China's economy is no longer expanding at a dazzling speed of above 8 percent, but it could offer global investors far better opportunities as Beijing toughs out the slowdown with steady reform measures.
Monday's economic data, including annual growth of 7.5 percent in the third quarter, down from 7.7 percent in the first three months of the year, signal a natural slowdown as a result of ongoing structural reforms.
They are a healthy reminder that the halcyon days of double-digit growth fueled by strong exports and lavish investment are over, and China is moving toward a sustainable growth model that relies more on domestic consumption.

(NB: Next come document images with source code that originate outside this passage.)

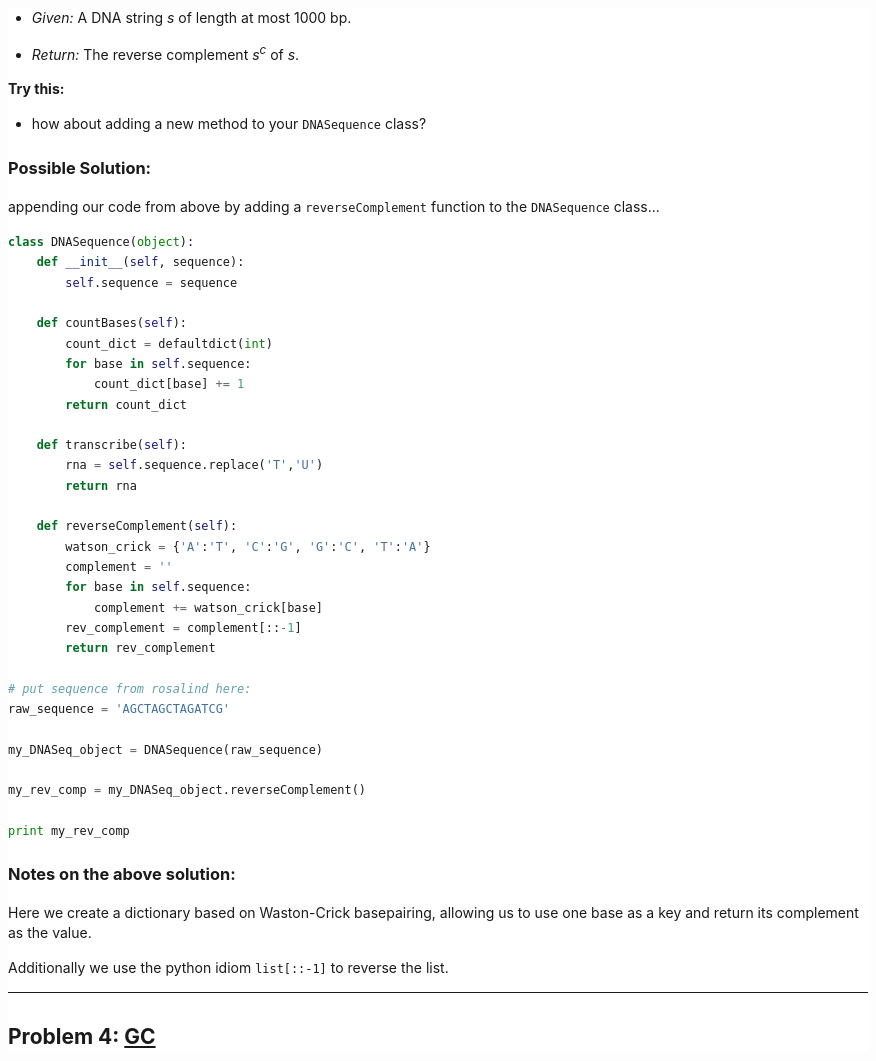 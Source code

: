- *Given:* A DNA string $s$ of length at most 1000 bp.

- *Return:* The reverse complement $s^{c}$ of $s$.

**Try this:**

- how about adding a new method to your `DNASequence` class?

### Possible Solution:

appending our code from above by adding a `reverseComplement` function to the `DNASequence` class...

```python
class DNASequence(object):
	def __init__(self, sequence):
		self.sequence = sequence
		
	def countBases(self):
		count_dict = defaultdict(int)
		for base in self.sequence:
			count_dict[base] += 1
		return count_dict
		
	def transcribe(self):
		rna = self.sequence.replace('T','U')
		return rna

	def reverseComplement(self):
		watson_crick = {'A':'T', 'C':'G', 'G':'C', 'T':'A'}
		complement = ''
		for base in self.sequence:
			complement += watson_crick[base]
		rev_complement = complement[::-1]
		return rev_complement

# put sequence from rosalind here:
raw_sequence = 'AGCTAGCTAGATCG'

my_DNASeq_object = DNASequence(raw_sequence)

my_rev_comp = my_DNASeq_object.reverseComplement()

print my_rev_comp

```

### Notes on the above solution:

Here we create a dictionary based on Waston-Crick basepairing, allowing us to use one base as a key and return its complement as the value.

Additionally we use the python idiom `list[::-1]` to reverse the list.

---
## Problem 4: [GC](http://rosalind.info/problems/gc/)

Falling exports, as shown in last week's trade data, are forcing the new Chinese leadership to take proactive steps to unleash domestic demand and press ahead with market-oriented reforms and opening-up.
They are cracking down on corruption, supporting business by cutting red tape, giving banks more flexibility to offer market-based interest rates and encouraging urbanization.
They are also reining in excessive lending to prevent the world's second largest economy from overheating, a by-product of the past hypergrowth.
The credit crunch in June, which caught global attention, attests to Beijing's firm resolve to curb financial and real estate bubbles.
China has now entered a new phase of development that is different from the past decades. The transition to a more sustainable growth model can not be achieved overnight and without pain.
Finance Minister Lou Jiwei has warned in Washington that structural reforms are painful. "It is impossible to adjust structures if you still want to feel very comfortable and maintain a very high growth rate," he said.
Chinese President Xi Jinping, who has been adamant in fighting a war on graft, told a party conference in late June to shed the GDP obsession and not to judge local government officials by their GDP record alone, but by achievements in improving people's livelihoods, social development and environmental quality.
It would be hasty and short-sighted to over-react to the slowdown of the Chinese economy.
In fact, the second-quarter GDP growth rate does not fall below the official target for the whole year at 7.5 percent, nor does it seem to miss the longer-term target of doubling China's 2010 GDP by 2020.
China is at a development stage that has huge potential for economic growth. Rather than signalling economic trouble, the slowdown is paving way for reforms that will unlock China's potential.